[EXERCISE DIRECTIONS] Please give the number of lines in the entries below that hold "crawler", with no other words.

[Stored data entries]
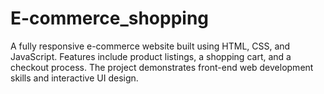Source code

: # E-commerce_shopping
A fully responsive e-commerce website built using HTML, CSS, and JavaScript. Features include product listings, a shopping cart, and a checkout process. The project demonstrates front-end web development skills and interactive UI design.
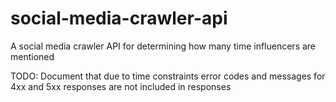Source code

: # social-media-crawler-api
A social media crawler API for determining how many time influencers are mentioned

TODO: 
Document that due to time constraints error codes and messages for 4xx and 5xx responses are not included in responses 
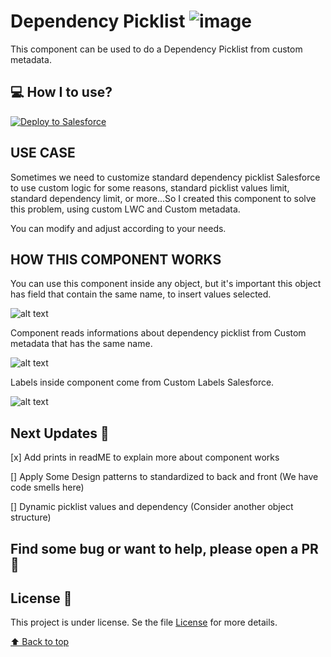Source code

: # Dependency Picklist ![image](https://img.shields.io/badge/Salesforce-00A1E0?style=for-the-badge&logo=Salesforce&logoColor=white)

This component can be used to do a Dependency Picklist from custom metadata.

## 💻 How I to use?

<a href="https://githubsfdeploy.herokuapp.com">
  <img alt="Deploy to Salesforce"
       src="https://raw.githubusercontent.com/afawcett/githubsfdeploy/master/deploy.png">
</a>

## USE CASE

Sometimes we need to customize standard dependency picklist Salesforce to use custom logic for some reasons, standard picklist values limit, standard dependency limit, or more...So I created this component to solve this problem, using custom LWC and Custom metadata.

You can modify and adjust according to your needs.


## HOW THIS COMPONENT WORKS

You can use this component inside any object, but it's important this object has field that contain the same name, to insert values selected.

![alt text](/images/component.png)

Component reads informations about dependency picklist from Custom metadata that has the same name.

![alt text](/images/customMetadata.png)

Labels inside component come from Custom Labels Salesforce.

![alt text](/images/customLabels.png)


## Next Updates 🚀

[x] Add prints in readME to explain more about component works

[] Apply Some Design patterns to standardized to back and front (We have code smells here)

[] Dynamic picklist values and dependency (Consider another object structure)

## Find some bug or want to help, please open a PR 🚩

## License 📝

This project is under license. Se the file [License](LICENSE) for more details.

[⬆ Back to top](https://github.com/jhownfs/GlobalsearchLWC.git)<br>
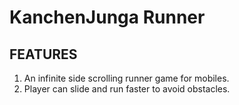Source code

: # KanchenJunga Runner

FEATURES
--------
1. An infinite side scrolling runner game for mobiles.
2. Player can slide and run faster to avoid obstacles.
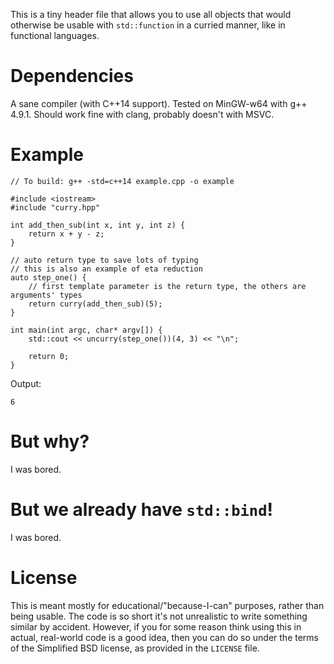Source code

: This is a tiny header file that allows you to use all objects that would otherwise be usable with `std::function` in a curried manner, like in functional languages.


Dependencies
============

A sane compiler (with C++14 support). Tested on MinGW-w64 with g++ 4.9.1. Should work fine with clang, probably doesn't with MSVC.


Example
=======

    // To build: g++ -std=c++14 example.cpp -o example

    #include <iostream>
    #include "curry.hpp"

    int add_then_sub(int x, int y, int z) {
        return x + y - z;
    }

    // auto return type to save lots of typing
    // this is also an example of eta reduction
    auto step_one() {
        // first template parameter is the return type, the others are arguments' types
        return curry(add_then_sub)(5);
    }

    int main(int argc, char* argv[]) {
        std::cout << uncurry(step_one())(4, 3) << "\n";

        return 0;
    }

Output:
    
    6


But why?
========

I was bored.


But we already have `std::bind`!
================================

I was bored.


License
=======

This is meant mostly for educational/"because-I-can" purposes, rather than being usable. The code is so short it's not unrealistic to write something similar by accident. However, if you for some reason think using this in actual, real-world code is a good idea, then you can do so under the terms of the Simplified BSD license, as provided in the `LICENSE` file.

[REPLY TO THE EXERCISE] 2